Meditation Myth -- Is there is a "real" meditation?

I came across a list of meditation myths on the web. Funny thing is some myths on that list are not myths to me, they are truths. It all depends on how you define "meditation". There are hundreds of kinds of meditations. The question is, can you say that one meditation is "real" or "true" meditation? The person who created the list I read apparently thought so, because the term "real meditation" was used. I'm quite sure I've use that type of language myself -- in fact I remember saying something about "true meditation" on a podcast. And yet, I feel it can be really misleading to say one meditation style is real or true.

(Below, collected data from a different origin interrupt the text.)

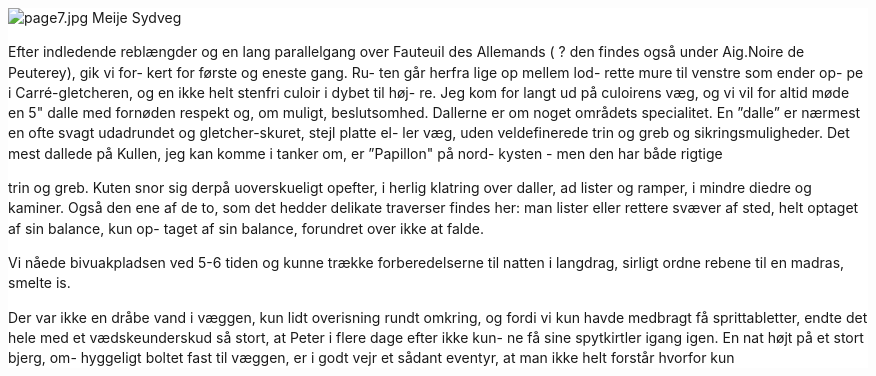 


![page7.jpg](/1976/DB-1976-5/page7.jpg)
Meije Sydveg

Efter indledende reblængder og en
lang parallelgang over Fauteuil des
Allemands ( ? den findes også under
Aig.Noire de Peuterey), gik vi for-
kert for første og eneste gang. Ru-
ten går herfra lige op mellem lod-
rette mure til venstre som ender op-
pe i Carré-gletcheren, og en ikke
helt stenfri culoir i dybet til høj-
re. Jeg kom for langt ud på culoirens
væg, og vi vil for altid møde en 5"
dalle med fornøden respekt og, om
muligt, beslutsomhed. Dallerne er om
noget områdets specialitet. En ”dalle”
er nærmest en ofte svagt udadrundet
og gletcher-skuret, stejl platte el-
ler væg, uden veldefinerede trin og
greb og sikringsmuligheder. Det mest
dallede på Kullen, jeg kan komme i
tanker om, er ”Papillon" på nord-
kysten - men den har både rigtige

trin og greb. Kuten snor sig derpå
uoverskueligt opefter, i herlig
klatring over daller, ad lister og
ramper, i mindre diedre og kaminer.
Også den ene af de to, som det hedder
delikate traverser findes her: man
lister eller rettere svæver af sted,
helt optaget af sin balance, kun op-
taget af sin balance, forundret over
ikke at falde.

Vi nåede bivuakpladsen ved 5-6 tiden
og kunne trække forberedelserne til
natten i langdrag, sirligt ordne
rebene til en madras, smelte is.

Der var ikke en dråbe vand i væggen,
kun lidt overisning rundt omkring,
og fordi vi kun havde medbragt få
sprittabletter, endte det hele med
et vædskeunderskud så stort, at
Peter i flere dage efter ikke kun-
ne få sine spytkirtler igang igen.
En nat højt på et stort bjerg, om-
hyggeligt boltet fast til væggen, er
i godt vejr et sådant eventyr, at
man ikke helt forstår hvorfor kun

Anytime anyone makes a generalization about meditation, they are referring to a particular style of meditation. It's not like there's a real meditation and the rest are somehow false. The person who wrote that list comes from a particular tradition. Within the understanding of that tradition, it makes sense to speak of real meditation. If you want to learn meditation within a tradition, then knowing what that tradition defines as right or real meditation will be important to you. That particular list of myths will have value for you. But if you are not so concerned about tradition, but more concerned about what works for you regardless of its origins, then you would approach a list of myths in a whole different way. You would look at it so see what made sense and what is useful for you.

It's only through some reference to tradition that you could say a meditation style was real. Either you are saying the tradition is somehow an authority or that you yourself are the authority on what is real meditation. Sometimes people feel that a meditation that comes from a long tradition is more real and true than a contemporary form of meditation. It makes sense that something that has been tested through time may be trustworthy. But no matter how long a tradition has been along, you are ultimately relying on someone else's interpretation of that tradition. Who is to say that the person teaching you now understands what was meant when the tradition was started centuries ago?

Everything a teacher says is coming from his or her understanding. The bottom line is that there are really no absolutes in meditation. To me, the bottom line is that what's real and true is what you find to be real and true in your own experience. What a book or a teacher says can only be a catalyst for your own self-discovery.